▸ Exercise details: Repeat exactly the lines below that lie between the line with "### Hierarchy Levels" and the line with "### Spacing Rules", counting both of those lines as part of the answer.

▸ Given data:
*** Block opens ***
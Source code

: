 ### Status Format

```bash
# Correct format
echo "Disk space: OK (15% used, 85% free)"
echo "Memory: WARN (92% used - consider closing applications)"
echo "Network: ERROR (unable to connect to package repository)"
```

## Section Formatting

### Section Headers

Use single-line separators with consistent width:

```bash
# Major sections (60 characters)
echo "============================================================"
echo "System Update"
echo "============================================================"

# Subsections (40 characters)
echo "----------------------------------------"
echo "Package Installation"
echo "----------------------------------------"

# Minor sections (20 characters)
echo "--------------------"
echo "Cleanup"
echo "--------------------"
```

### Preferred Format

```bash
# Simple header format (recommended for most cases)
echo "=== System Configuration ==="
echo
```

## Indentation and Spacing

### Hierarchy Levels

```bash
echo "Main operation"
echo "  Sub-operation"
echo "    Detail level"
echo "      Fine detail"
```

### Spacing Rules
*** Block closes ***
*** Block opens ***
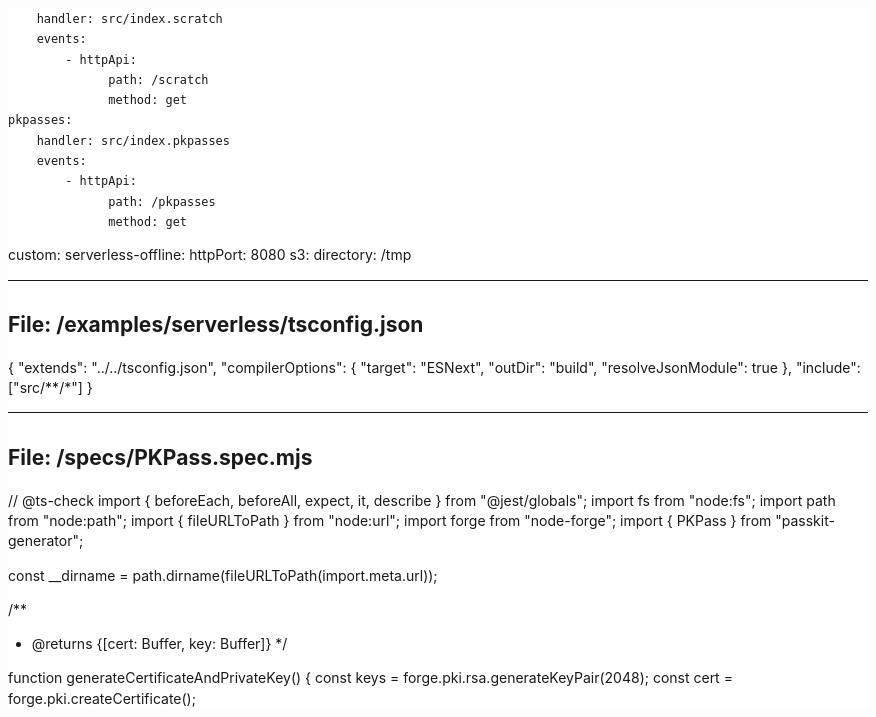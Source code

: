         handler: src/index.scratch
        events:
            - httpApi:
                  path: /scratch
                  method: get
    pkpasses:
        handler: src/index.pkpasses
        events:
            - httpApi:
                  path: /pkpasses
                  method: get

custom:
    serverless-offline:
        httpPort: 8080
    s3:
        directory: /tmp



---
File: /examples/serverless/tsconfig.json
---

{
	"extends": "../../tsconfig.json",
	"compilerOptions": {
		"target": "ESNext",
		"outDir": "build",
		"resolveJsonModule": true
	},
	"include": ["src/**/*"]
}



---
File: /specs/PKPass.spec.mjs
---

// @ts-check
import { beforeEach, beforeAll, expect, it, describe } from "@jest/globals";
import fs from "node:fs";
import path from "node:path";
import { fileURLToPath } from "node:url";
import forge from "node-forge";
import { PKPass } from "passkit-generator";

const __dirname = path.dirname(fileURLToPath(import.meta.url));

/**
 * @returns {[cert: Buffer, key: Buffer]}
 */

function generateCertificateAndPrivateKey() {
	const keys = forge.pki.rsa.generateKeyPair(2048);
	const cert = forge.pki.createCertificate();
*** Block closes ***
*** Block opens ***
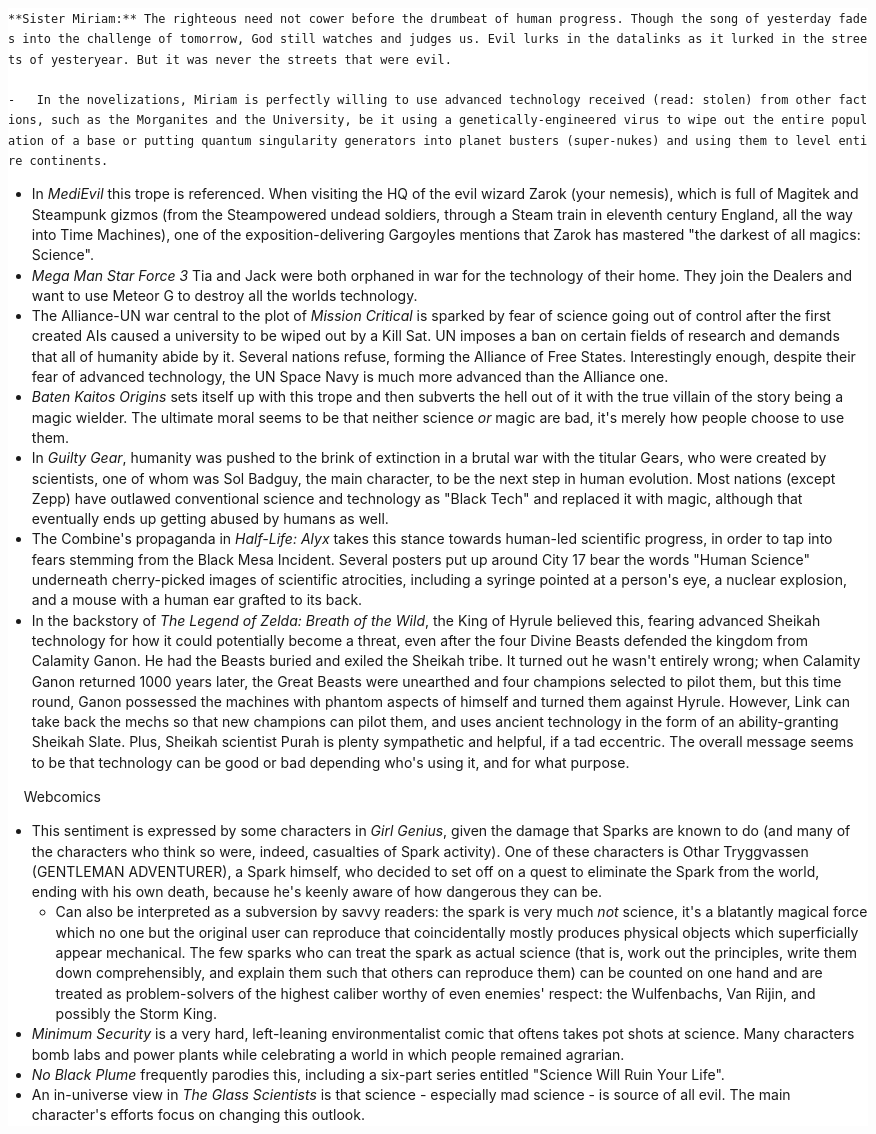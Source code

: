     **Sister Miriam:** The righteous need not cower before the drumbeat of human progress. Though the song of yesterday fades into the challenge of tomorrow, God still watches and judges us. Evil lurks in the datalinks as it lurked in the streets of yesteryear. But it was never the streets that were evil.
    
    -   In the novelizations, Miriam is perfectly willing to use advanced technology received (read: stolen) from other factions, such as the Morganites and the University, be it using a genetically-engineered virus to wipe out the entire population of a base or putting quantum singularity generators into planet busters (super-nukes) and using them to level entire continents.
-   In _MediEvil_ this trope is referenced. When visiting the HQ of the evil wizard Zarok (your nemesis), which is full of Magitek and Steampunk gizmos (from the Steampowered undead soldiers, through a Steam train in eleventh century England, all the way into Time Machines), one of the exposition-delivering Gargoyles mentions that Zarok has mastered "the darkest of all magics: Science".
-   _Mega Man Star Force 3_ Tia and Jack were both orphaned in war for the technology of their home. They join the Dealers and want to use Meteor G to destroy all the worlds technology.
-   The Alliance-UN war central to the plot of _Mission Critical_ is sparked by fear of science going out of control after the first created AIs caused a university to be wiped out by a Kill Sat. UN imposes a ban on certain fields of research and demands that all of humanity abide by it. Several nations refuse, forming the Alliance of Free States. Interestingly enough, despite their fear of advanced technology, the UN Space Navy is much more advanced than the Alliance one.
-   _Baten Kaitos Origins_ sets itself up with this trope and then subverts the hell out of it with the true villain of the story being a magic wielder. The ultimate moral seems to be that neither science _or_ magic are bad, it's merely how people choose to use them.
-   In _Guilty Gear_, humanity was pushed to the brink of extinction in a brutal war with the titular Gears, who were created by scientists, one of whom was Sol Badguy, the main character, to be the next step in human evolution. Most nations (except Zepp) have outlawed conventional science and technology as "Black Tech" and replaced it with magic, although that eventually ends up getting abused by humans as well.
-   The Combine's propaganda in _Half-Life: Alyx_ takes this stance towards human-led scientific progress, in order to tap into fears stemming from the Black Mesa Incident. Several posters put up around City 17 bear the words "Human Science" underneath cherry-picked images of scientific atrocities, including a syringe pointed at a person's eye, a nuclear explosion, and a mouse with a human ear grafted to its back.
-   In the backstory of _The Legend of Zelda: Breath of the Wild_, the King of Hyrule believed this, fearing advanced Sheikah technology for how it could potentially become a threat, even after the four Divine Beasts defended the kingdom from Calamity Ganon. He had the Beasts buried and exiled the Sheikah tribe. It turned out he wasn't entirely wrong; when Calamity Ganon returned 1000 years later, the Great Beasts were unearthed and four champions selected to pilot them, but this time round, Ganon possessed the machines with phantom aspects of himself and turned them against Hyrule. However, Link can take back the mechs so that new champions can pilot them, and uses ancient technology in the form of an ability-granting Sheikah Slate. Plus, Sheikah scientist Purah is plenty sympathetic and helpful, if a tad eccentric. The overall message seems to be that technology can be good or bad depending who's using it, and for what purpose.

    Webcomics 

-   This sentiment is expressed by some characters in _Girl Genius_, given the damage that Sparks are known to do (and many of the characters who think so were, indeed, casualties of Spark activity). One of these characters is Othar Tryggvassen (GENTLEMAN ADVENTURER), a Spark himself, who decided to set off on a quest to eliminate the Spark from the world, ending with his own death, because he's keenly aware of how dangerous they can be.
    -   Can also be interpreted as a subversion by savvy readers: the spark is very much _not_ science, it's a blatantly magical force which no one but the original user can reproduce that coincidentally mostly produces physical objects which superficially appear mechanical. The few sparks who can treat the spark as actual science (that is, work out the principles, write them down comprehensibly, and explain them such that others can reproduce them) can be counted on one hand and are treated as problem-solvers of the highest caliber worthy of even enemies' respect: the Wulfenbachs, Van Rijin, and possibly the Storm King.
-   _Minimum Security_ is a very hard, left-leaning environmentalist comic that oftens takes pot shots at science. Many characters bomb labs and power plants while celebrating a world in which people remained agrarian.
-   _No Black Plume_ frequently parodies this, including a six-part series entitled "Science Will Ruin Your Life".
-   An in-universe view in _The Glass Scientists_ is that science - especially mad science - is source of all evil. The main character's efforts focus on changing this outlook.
*** Block closes ***
▸ Response below:
### Hierarchy Levels

```bash
echo "Main operation"
echo "  Sub-operation"
echo "    Detail level"
echo "      Fine detail"
```

### Spacing Rules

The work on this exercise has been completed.